CARLOS SANTIAGO – O amor não correspondido do venezuelano por Donald Trump
Ele se confunde com coisas simples. Não sabe diferenciar o boi Caprichoso do boi Garantido, o curimatã da matrinxã e mistura os nomes dos clientes. Chama Mateus de Marcos e se refere a Lucas como João. Apesar disso, é um baita barbeiro, respeitado no Parque Dez e conhecido também pelas histórias de amor quase incondicional ao presidente Donald Trump.
O venezuelano Juan Pablo chegou ao Brasil antes da pandemia da covid-19, já que a situação política e econômica de seu país expulsava milhões de pessoas. Além disso, queria juntar muito dinheiro para morar nos Estados Unidos da América. Trabalhou em vários locais e em diversas atividades econômicas.
Foi ajudante de pedreiro, garçom de boate, atendente de loja de material de construção, banhista de animais em pet shop, mototaxista e, por último, cabeleireiro. Comia enlatados, bebia água de poço, não gastava com lazer e nem dava dízimo à igreja que frequentava. Fez uma sofrida poupança e pagou caro a um indivíduo que o levaria para morar nos EUA. Juan desejava muito viver no país de seu ídolo político, o bilionário Donald Trump.
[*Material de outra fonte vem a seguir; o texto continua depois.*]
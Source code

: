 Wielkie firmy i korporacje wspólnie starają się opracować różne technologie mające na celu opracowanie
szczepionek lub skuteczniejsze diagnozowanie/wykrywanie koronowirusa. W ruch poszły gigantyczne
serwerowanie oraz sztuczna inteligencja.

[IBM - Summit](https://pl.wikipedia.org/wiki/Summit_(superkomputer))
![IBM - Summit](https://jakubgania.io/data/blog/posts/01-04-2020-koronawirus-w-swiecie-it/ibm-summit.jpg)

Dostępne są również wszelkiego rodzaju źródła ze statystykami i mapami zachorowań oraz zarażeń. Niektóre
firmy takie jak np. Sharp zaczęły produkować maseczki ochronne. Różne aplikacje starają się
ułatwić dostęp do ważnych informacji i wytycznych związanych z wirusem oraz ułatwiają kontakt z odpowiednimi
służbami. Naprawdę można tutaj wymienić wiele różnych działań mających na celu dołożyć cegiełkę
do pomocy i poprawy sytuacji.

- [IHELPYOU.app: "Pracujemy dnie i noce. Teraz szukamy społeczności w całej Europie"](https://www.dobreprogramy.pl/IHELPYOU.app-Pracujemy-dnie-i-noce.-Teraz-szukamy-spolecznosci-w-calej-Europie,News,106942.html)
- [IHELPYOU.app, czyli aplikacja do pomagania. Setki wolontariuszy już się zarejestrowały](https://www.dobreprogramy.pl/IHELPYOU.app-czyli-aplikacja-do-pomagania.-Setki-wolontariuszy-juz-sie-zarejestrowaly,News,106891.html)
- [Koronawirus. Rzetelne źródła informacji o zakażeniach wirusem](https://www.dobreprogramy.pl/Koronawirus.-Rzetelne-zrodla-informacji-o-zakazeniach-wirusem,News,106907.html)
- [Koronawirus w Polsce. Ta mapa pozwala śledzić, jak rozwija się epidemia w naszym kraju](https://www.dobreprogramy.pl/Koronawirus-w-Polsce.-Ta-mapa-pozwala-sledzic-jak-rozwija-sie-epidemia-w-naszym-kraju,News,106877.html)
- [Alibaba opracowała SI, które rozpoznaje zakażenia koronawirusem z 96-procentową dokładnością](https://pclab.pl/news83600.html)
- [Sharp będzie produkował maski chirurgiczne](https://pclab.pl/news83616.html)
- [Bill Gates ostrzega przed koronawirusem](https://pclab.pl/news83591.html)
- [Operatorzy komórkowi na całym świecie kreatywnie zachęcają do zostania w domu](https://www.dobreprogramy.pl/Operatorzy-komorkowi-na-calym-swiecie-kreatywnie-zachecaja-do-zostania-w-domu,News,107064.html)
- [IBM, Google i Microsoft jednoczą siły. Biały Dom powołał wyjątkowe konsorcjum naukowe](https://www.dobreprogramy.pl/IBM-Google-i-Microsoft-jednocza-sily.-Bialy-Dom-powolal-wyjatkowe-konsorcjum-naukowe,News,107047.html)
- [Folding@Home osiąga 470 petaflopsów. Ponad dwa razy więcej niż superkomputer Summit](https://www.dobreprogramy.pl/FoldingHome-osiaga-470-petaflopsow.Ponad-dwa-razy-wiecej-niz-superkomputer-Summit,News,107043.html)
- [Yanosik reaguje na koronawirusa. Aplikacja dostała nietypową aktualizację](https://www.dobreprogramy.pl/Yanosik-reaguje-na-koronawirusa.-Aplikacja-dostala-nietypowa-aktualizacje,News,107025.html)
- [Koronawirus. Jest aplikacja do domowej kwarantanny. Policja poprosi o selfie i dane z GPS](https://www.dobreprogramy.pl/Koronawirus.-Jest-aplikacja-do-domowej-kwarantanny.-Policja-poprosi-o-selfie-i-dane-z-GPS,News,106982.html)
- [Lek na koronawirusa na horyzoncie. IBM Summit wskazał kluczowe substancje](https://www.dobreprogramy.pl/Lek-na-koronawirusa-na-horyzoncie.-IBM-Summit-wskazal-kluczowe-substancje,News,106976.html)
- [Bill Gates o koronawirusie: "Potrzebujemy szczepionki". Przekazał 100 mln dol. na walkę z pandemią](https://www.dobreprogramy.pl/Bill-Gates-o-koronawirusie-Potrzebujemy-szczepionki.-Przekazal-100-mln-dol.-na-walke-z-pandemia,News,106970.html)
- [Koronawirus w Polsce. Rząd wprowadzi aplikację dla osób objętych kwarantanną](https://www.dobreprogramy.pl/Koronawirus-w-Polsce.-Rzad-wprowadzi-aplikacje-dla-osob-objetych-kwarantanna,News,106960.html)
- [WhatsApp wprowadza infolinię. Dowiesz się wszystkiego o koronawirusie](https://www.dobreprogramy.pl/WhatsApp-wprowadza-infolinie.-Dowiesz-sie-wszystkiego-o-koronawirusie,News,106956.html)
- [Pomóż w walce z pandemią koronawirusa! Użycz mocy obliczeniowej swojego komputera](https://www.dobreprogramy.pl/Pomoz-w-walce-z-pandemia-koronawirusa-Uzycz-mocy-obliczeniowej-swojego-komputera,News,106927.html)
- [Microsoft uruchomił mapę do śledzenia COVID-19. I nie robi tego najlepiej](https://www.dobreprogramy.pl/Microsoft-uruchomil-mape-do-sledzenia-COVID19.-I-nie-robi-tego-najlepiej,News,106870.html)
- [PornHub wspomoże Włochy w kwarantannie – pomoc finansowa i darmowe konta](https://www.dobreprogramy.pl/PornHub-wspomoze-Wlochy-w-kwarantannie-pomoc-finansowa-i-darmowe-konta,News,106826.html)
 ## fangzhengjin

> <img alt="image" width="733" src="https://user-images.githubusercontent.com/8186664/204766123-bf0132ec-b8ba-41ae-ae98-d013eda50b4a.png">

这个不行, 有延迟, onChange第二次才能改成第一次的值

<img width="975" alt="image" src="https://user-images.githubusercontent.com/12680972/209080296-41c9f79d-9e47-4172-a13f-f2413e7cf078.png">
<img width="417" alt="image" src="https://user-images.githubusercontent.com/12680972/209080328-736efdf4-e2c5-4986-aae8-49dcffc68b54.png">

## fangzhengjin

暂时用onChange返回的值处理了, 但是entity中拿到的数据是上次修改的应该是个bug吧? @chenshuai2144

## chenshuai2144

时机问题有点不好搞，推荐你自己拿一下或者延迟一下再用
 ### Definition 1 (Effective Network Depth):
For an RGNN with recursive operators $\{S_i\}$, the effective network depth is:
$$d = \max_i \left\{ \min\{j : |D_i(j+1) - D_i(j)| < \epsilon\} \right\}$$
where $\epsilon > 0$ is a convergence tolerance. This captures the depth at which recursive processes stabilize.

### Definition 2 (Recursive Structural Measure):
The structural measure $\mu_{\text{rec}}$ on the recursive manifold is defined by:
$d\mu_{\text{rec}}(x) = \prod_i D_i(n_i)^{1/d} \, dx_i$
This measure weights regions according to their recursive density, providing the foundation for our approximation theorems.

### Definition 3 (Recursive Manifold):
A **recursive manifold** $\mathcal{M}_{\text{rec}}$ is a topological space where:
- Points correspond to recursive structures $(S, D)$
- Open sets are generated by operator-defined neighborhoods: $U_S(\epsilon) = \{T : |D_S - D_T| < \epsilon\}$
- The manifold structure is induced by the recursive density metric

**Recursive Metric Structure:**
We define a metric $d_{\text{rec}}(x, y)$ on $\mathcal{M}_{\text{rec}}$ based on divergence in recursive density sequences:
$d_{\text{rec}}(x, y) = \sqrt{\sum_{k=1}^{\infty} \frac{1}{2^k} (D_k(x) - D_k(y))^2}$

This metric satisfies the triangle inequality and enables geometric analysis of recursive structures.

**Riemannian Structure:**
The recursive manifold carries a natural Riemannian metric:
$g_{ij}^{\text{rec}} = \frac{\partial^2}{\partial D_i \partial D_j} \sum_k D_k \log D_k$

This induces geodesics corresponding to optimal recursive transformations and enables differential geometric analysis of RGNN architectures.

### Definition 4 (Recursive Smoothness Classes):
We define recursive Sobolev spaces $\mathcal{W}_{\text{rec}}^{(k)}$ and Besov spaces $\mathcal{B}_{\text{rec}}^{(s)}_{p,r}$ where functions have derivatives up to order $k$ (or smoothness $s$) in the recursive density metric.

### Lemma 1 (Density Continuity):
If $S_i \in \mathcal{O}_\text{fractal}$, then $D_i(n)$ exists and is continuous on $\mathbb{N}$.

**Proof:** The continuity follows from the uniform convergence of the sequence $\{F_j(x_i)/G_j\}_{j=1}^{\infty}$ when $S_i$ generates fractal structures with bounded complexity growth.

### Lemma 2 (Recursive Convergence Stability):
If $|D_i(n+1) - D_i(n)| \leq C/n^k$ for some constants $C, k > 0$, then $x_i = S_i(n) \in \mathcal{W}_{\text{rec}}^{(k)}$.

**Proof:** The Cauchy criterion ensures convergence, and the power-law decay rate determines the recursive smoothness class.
Esse amor por Donald Trump começou quando Juan tinha 20 anos e o bilionário assumia o primeiro mandato no governo americano. O venezuelano era tão sentimental em relação a Trump que ficava feliz com os ataques do americano ao presidente de seu próprio país e delirava com os discursos trumpistas de oposição a negros, pobres e comunistas, embora Juan não soubesse diferenciar comunismo de capitalismo, liberalismo de socialismo e social-democracia de neoliberalismo.
Ficou muito deprimido com a derrota de Trump para o democrata Biden. Defendeu os atos contra o resultado das eleições, apoiou a invasão do Capitólio e queria a permanência do presidente por meio de golpe. Não sabia, nem queria saber, distinguir democracia de autoritarismo e de totalitarismo. Nunca se interessou por seus significados e práticas. Para ele, Trump tinha que ficar para combater o comunismo. E pronto.
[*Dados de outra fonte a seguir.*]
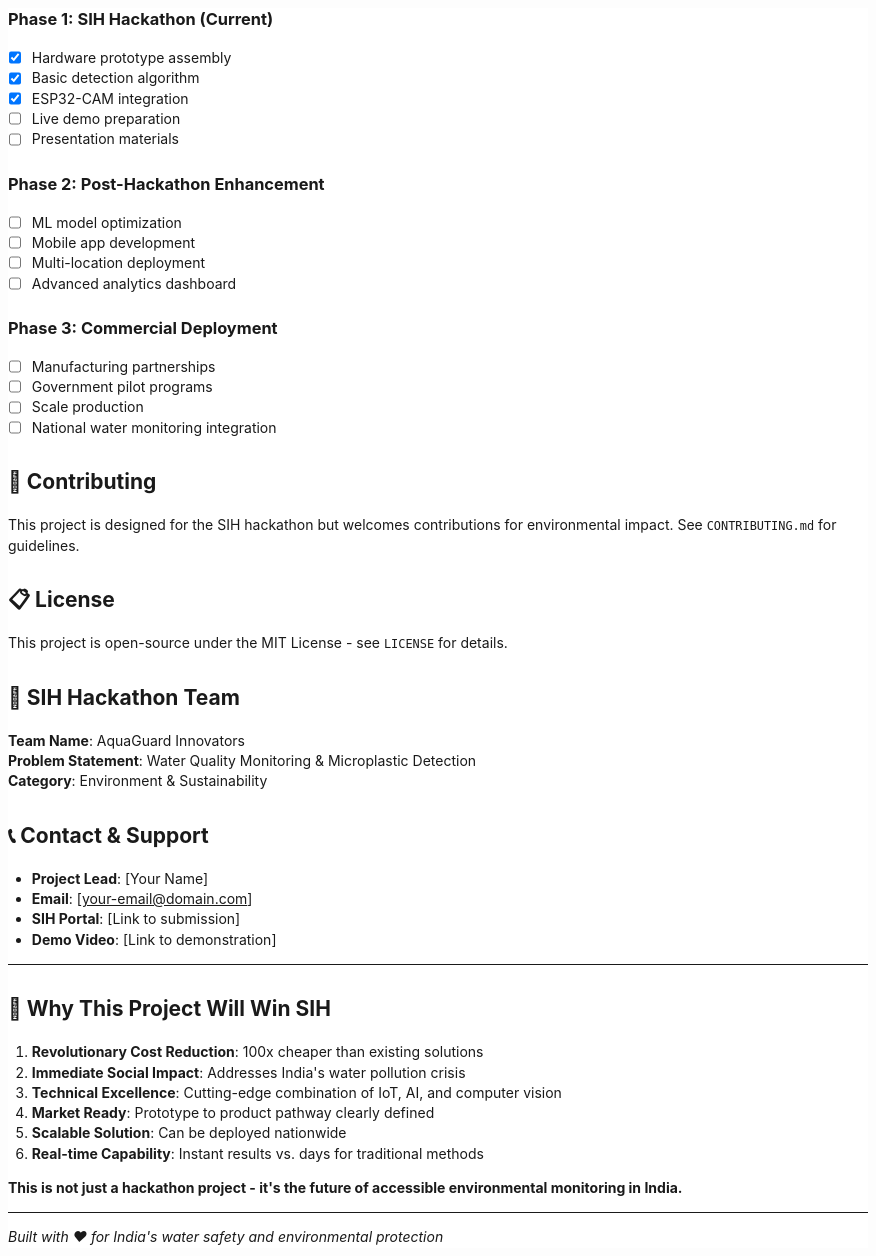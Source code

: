 ### Phase 1: SIH Hackathon (Current)
- [x] Hardware prototype assembly
- [x] Basic detection algorithm
- [x] ESP32-CAM integration
- [ ] Live demo preparation
- [ ] Presentation materials

### Phase 2: Post-Hackathon Enhancement
- [ ] ML model optimization
- [ ] Mobile app development
- [ ] Multi-location deployment
- [ ] Advanced analytics dashboard

### Phase 3: Commercial Deployment
- [ ] Manufacturing partnerships
- [ ] Government pilot programs
- [ ] Scale production
- [ ] National water monitoring integration

## 🤝 Contributing

This project is designed for the SIH hackathon but welcomes contributions for environmental impact. See `CONTRIBUTING.md` for guidelines.

## 📋 License

This project is open-source under the MIT License - see `LICENSE` for details.

## 🎯 SIH Hackathon Team

**Team Name**: AquaGuard Innovators  
**Problem Statement**: Water Quality Monitoring & Microplastic Detection  
**Category**: Environment & Sustainability  

## 📞 Contact & Support

- **Project Lead**: [Your Name]
- **Email**: [your-email@domain.com]
- **SIH Portal**: [Link to submission]
- **Demo Video**: [Link to demonstration]

---

## 🌟 Why This Project Will Win SIH

1. **Revolutionary Cost Reduction**: 100x cheaper than existing solutions
2. **Immediate Social Impact**: Addresses India's water pollution crisis
3. **Technical Excellence**: Cutting-edge combination of IoT, AI, and computer vision
4. **Market Ready**: Prototype to product pathway clearly defined
5. **Scalable Solution**: Can be deployed nationwide
6. **Real-time Capability**: Instant results vs. days for traditional methods

**This is not just a hackathon project - it's the future of accessible environmental monitoring in India.**

---
*Built with ❤️ for India's water safety and environmental protection*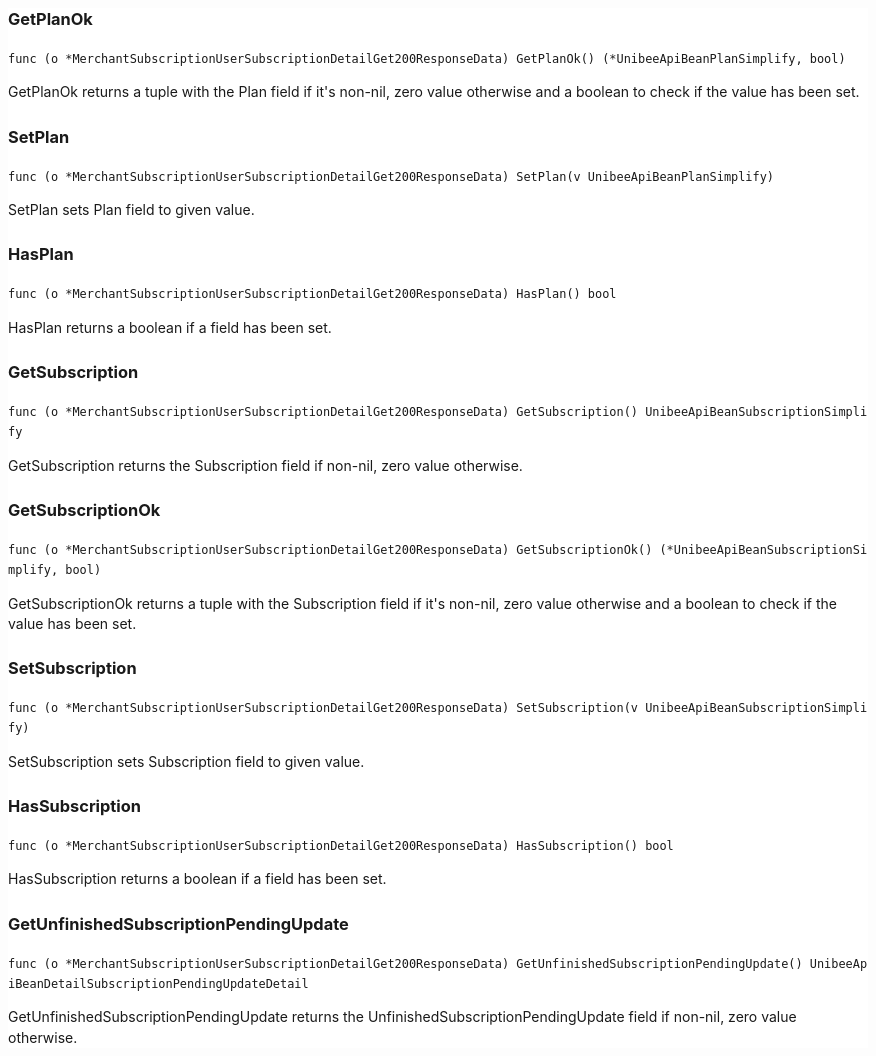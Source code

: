 ### GetPlanOk

`func (o *MerchantSubscriptionUserSubscriptionDetailGet200ResponseData) GetPlanOk() (*UnibeeApiBeanPlanSimplify, bool)`

GetPlanOk returns a tuple with the Plan field if it's non-nil, zero value otherwise
and a boolean to check if the value has been set.

### SetPlan

`func (o *MerchantSubscriptionUserSubscriptionDetailGet200ResponseData) SetPlan(v UnibeeApiBeanPlanSimplify)`

SetPlan sets Plan field to given value.

### HasPlan

`func (o *MerchantSubscriptionUserSubscriptionDetailGet200ResponseData) HasPlan() bool`

HasPlan returns a boolean if a field has been set.

### GetSubscription

`func (o *MerchantSubscriptionUserSubscriptionDetailGet200ResponseData) GetSubscription() UnibeeApiBeanSubscriptionSimplify`

GetSubscription returns the Subscription field if non-nil, zero value otherwise.

### GetSubscriptionOk

`func (o *MerchantSubscriptionUserSubscriptionDetailGet200ResponseData) GetSubscriptionOk() (*UnibeeApiBeanSubscriptionSimplify, bool)`

GetSubscriptionOk returns a tuple with the Subscription field if it's non-nil, zero value otherwise
and a boolean to check if the value has been set.

### SetSubscription

`func (o *MerchantSubscriptionUserSubscriptionDetailGet200ResponseData) SetSubscription(v UnibeeApiBeanSubscriptionSimplify)`

SetSubscription sets Subscription field to given value.

### HasSubscription

`func (o *MerchantSubscriptionUserSubscriptionDetailGet200ResponseData) HasSubscription() bool`

HasSubscription returns a boolean if a field has been set.

### GetUnfinishedSubscriptionPendingUpdate

`func (o *MerchantSubscriptionUserSubscriptionDetailGet200ResponseData) GetUnfinishedSubscriptionPendingUpdate() UnibeeApiBeanDetailSubscriptionPendingUpdateDetail`

GetUnfinishedSubscriptionPendingUpdate returns the UnfinishedSubscriptionPendingUpdate field if non-nil, zero value otherwise.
Depois de uma nova vitória de Trump e de economizar por anos, Juan entendeu que era hora de morar nos EUA e finalmente realizar seu sonho. Era só alegria, dizia ele aos amigos do salão de beleza e aos clientes, pois ia residir na terra de Trump, onde “Deus, Pátria e Família” é o lema. Um país livre, sem tiranos e com liberdade de expressão.
Eu não via o venezuelano desde março. Todos diziam que ele tinha viajado. Há quinze dias, quando cheguei à barbearia para cortar o cabelo, ele estava lá: frustrado, mas sorridente. Contou que conseguiu entrar nos EUA de forma ilegal, pela fronteira com o México, sofreu muito e gastou tudo o que economizou. Mas foi abordado por policiais e levado à prisão. Silenciado, maltratado, indesejado e expulso, retornou ao Brasil. Atribuía a expulsão ao fato de ter nascido na Venezuela e dizia que gostaria de ter nascido nos EUA. Nada, segundo ele, era culpa das ordens do presidente Trump.
No último fim de semana, vi-o novamente, agora numa passeata, segurando a bandeira dos Estados Unidos, juntamente com centenas de brasileiros, defendendo os atos de Trump contra o Brasil e o mundo. Gritavam: “Trump tem razão, intervenção americana já”. Para ele e para os amigos brasileiros, soberania e cooperação multilateral são conceitos complexos e difíceis de entender. E o amor dele por Trump segue inabalável, esperando um dia ser correspondido.